_Your objective_: Could you reproduce, word for word, everything below from the line containing "### Toast Notifications" down to the line containing "- [ ] Validate minimum duration enforcement", with both of those lines included and no others?
- Opening Delimiter -
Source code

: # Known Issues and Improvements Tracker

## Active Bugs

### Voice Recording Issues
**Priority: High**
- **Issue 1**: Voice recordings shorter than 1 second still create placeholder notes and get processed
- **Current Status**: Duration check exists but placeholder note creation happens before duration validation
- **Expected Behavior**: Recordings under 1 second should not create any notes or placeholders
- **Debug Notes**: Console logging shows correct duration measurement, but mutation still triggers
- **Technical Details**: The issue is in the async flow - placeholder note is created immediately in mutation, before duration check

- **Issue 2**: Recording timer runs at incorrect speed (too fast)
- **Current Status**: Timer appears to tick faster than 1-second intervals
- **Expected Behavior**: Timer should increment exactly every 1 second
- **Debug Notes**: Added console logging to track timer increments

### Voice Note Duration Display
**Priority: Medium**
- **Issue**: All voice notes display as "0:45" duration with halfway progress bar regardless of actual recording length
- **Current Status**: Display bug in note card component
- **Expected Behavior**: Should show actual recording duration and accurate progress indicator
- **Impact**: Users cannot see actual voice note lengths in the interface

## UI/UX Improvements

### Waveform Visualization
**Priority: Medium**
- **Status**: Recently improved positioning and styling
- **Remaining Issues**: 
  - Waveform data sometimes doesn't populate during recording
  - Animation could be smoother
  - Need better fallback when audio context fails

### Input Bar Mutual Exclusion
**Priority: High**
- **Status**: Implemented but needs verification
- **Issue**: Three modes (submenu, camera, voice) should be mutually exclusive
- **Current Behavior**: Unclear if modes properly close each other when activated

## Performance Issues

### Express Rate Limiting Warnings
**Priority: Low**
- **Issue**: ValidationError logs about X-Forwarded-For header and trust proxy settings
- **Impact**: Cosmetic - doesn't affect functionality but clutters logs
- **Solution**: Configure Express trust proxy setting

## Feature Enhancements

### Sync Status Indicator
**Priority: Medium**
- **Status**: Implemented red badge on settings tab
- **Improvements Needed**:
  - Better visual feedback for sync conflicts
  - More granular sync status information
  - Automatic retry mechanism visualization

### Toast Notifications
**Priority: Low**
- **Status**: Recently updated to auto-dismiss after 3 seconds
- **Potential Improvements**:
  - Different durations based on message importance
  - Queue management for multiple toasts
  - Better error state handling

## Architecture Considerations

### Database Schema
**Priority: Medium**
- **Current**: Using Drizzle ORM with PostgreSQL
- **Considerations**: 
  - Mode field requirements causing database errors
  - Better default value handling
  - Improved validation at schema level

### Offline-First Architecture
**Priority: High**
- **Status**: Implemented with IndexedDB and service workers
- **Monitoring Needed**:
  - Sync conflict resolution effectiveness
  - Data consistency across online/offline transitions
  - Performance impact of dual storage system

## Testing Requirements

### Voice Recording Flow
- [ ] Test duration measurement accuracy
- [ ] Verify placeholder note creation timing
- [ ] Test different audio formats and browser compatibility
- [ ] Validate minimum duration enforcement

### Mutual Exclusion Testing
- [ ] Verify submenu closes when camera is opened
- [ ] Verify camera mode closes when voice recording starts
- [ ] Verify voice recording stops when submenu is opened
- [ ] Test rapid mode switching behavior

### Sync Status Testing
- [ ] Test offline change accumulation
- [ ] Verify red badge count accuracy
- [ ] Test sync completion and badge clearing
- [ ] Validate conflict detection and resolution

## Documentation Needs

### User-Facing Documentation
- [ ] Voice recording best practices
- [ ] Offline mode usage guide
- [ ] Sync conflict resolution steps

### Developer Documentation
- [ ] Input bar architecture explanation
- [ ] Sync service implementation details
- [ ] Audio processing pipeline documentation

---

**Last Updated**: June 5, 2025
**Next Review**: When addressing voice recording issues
- Closing Delimiter -
_Finished task_:
### Toast Notifications
**Priority: Low**
- **Status**: Recently updated to auto-dismiss after 3 seconds
- **Potential Improvements**:
  - Different durations based on message importance
  - Queue management for multiple toasts
  - Better error state handling

## Architecture Considerations

### Database Schema
**Priority: Medium**
- **Current**: Using Drizzle ORM with PostgreSQL
- **Considerations**: 
  - Mode field requirements causing database errors
  - Better default value handling
  - Improved validation at schema level

### Offline-First Architecture
**Priority: High**
- **Status**: Implemented with IndexedDB and service workers
- **Monitoring Needed**:
  - Sync conflict resolution effectiveness
  - Data consistency across online/offline transitions
  - Performance impact of dual storage system

## Testing Requirements

### Voice Recording Flow
- [ ] Test duration measurement accuracy
- [ ] Verify placeholder note creation timing
- [ ] Test different audio formats and browser compatibility
- [ ] Validate minimum duration enforcement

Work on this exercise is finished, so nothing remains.